PX-Web organises data into tables. Each table holds a data cube with one or more dimensions (called variables). Use get_tables() to search:

tables <- get_tables(scb, query = "population")
tables

The result is a tibble. You can narrow it further on the client side with table_search(), and inspect tables with table_describe():

tables |>
  table_search("municipal") |>
  table_describe(max_n = 3, format = "md")

table_describe() now shows the subject path, time period range, and data source alongside the title — making it much easier to pick the right table.

Step 3: Explore variables

Once you have a table ID, inspect what variables (dimensions) it has:

vars <- get_variables(scb, "TAB683")
vars |> variable_describe()

Each variable has a set of available values (codes). Look at a specific variable’s values:

vars |> variable_values("Region")

Step 4: Fetch data

Now you know which variables the table has and what values are available. Pass your selections to get_data():

ContentsCode tells the API what to measure (population, deaths, etc.). "*" means “all measures in this table”.
Variables you omit are eliminated — the API returns a pre-computed aggregate (e.g., omitting Kon gives totals for both sexes). Not all variables allow this; see vignette("introduction-to-pixieweb") for mandatory vs eliminable.

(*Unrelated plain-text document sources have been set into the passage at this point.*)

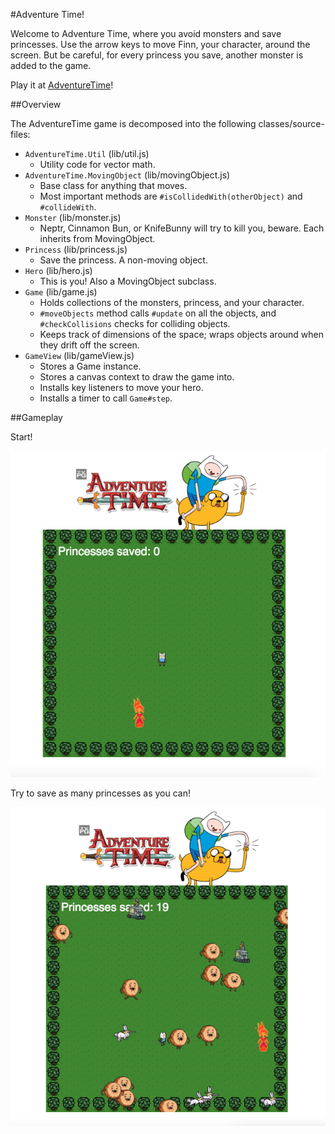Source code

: #Adventure Time!

Welcome to Adventure Time, where you avoid monsters and save princesses. Use the arrow
keys to move Finn, your character, around the screen. But be careful, for every princess
you save, another monster is added to the game.

Play it at [AdventureTime][heroku]!

[heroku]:https://serene-scrubland-91153.herokuapp.com/

##Overview

The AdventureTime game is decomposed into the following classes/source-files:

* `AdventureTime.Util` (lib/util.js)
  * Utility code for vector math.
* `AdventureTime.MovingObject` (lib/movingObject.js)
  * Base class for anything that moves.
  * Most important methods are `#isCollidedWith(otherObject)` and `#collideWith`.
* `Monster` (lib/monster.js)
  * Neptr, Cinnamon Bun, or KnifeBunny will try to kill you, beware. Each inherits from MovingObject.
* `Princess` (lib/princess.js)
  * Save the princess. A non-moving object.
* `Hero` (lib/hero.js)
  * This is you! Also a MovingObject subclass.
* `Game` (lib/game.js)
  * Holds collections of the monsters, princess, and your character.
  * `#moveObjects` method calls `#update` on all the objects, and `#checkCollisions` checks for colliding objects.
  * Keeps track of dimensions of the space; wraps objects around when they drift off the screen.
* `GameView` (lib/gameView.js)
  * Stores a Game instance.
  * Stores a canvas context to draw the game into.
  * Installs key listeners to move your hero.
  * Installs a timer to call `Game#step`.

##Gameplay

Start!

![gameplay image 1](/public/images/adventure_time_gameplay1.png)

Try to save as many princesses as you can!

![gameplay image 2](/public/images/adventure_time_gameplay.png)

pop <- get_data(scb, "TAB638",
  Region = c("0180", "1480"),
  ContentsCode = "*",
  Tid = px_top(5)
)
pop

Selection helpers like px_top(), px_from(), and px_range() let you select values without knowing exact codes. Use them when you want “the latest N periods” or “everything from 2020 onward” rather than typing out specific year codes.

Optional shortcut: `prepare_query()`

You can skip this section if you prefer the direct approach above. prepare_query() inspects the table and fills in sensible defaults — handy when you don’t want to specify every variable:

q <- prepare_query(scb, "TAB638", Region = c("0180", "1480"))

It prints a summary of what was chosen and why. When you’re happy, pass the query to get_data():

pop <- get_data(scb, query = q)

Set maximize_selection = TRUE to automatically include as many variables as the API’s cell limit allows:

q <- prepare_query(scb, "TAB638",
  Region = c("0180"),
  maximize_selection = TRUE
)

Step 5: Work with the result

The result is a standard tibble. Use your favourite tidyverse tools:

library(ggplot2)

pop |>
  ggplot(aes(x = Tid, y = value, colour = Region_text)) +
  # One line per region
  geom_line(aes(group = Region_text)) +
  # Separate panel for each measure (Population, Deaths, etc.)
  facet_wrap(~ ContentsCode_text, scales = "free_y") +
  # Rotate x-axis labels to avoid overlap
  theme(axis.text.x = element_text(angle = 45, hjust = 1, vjust = 1)) +
  labs(
    title = "Population over time",
    caption = px_cite(pop)  # Auto-generated data citation
  )

Notice the _text suffix: get_data() returns both raw code columns (Region = "0180") and human-readable label columns (Region_text = "Stockholm"). Use _text columns for display and plotting; use the raw codes for filtering and joining.

Other useful helpers:

data_minimize() — remove columns where all values are identical
data_legend() — generate a caption string from variable metadata
px_cite() — create a citation for the downloaded data